Startując z pole position, włoski GT3 zespołu Grasser Racing Team utrzymał prowadzenie przez całą godzinę wyścigów rozgrywanych w idealnych warunkach. To zwycięstwo pozwala na powrót włosko-niemieckiego duetu do lidera w klasyfikacji generalnej brakuje zaledwie 11 punktów.

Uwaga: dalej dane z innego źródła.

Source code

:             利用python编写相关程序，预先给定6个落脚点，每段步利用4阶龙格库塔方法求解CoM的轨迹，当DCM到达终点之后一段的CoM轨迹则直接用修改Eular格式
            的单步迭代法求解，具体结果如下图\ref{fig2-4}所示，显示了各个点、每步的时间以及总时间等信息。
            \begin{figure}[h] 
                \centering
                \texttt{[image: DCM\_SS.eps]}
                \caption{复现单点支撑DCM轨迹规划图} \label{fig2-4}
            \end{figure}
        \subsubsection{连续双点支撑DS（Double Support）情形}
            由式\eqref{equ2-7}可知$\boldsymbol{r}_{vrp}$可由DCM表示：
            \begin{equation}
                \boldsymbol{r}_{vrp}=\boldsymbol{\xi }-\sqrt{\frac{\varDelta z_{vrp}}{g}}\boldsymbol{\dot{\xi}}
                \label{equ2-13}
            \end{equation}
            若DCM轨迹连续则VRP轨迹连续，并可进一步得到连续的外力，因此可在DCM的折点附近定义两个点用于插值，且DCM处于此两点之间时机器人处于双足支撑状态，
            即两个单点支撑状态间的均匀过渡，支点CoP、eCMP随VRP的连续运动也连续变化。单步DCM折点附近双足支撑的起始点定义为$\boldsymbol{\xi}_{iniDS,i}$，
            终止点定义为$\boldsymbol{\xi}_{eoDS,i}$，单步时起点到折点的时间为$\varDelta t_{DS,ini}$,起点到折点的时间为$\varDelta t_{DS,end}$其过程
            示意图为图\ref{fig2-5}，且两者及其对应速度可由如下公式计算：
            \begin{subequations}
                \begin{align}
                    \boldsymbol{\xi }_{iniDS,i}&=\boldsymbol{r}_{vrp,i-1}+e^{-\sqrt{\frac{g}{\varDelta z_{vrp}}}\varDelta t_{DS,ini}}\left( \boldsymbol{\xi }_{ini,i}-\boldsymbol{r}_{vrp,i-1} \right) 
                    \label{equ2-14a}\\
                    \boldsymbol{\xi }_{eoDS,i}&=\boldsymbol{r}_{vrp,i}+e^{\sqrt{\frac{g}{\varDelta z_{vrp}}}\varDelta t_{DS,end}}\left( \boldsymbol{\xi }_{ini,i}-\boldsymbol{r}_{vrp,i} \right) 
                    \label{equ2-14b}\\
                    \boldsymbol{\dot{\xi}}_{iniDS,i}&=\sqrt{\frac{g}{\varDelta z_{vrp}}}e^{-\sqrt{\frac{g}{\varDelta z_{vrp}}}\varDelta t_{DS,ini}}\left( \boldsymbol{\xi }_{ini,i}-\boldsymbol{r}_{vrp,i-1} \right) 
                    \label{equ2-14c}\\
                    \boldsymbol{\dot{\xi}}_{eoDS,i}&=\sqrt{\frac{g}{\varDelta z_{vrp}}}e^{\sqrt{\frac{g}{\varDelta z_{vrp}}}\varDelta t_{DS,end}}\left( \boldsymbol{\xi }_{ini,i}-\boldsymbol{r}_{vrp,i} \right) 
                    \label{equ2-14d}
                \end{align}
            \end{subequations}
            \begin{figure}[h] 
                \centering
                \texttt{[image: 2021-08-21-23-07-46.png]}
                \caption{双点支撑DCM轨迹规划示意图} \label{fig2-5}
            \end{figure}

Dochodząc do poziomu księgowego, Alexa Riberasa i Christophera Miesa (Audi) odetchnęło dzięki drugiemu miejscu. Nie była to łatwa sprawa, jeśli zaznaczymy, że rano ok. Audi R8 LMS jest osadzone w oponach ochronnych ! Mechanikom zespołu WRT udało się naprawić samochód na czas.
wreszcie, dzisiejsi przegrani to Raffaele Marciello i Michael Meadows (Mercedes). Dziś rano na szczycie klasyfikacji generalnej znalazła się para AKKA-ASP straciła sześć punktów na Riberas-Mies z 5. miejscem.
Trzeba przyznać, że startując ze średniej 10. pozycji, zadanie wydawało się skomplikowane. Raffaele Marciello podczas swojej zmiany wjechał nawet na żwir. Podium uzupełniają Will Stevens i Dries Vanthoor (Audi).
Ostatni wyścig w sezonie rozpocznie się w niedzielę o godzinie 16:XNUMX.
Klasyfikacja pierwszego wyścigu Blancpain GT Series Sprint Cup na torze Nürburgring 1:
komentarze
*Przestrzeń zarezerwowana dla zalogowanych użytkowników. Proszę vous connecter aby móc odpowiedzieć lub opublikować komentarz!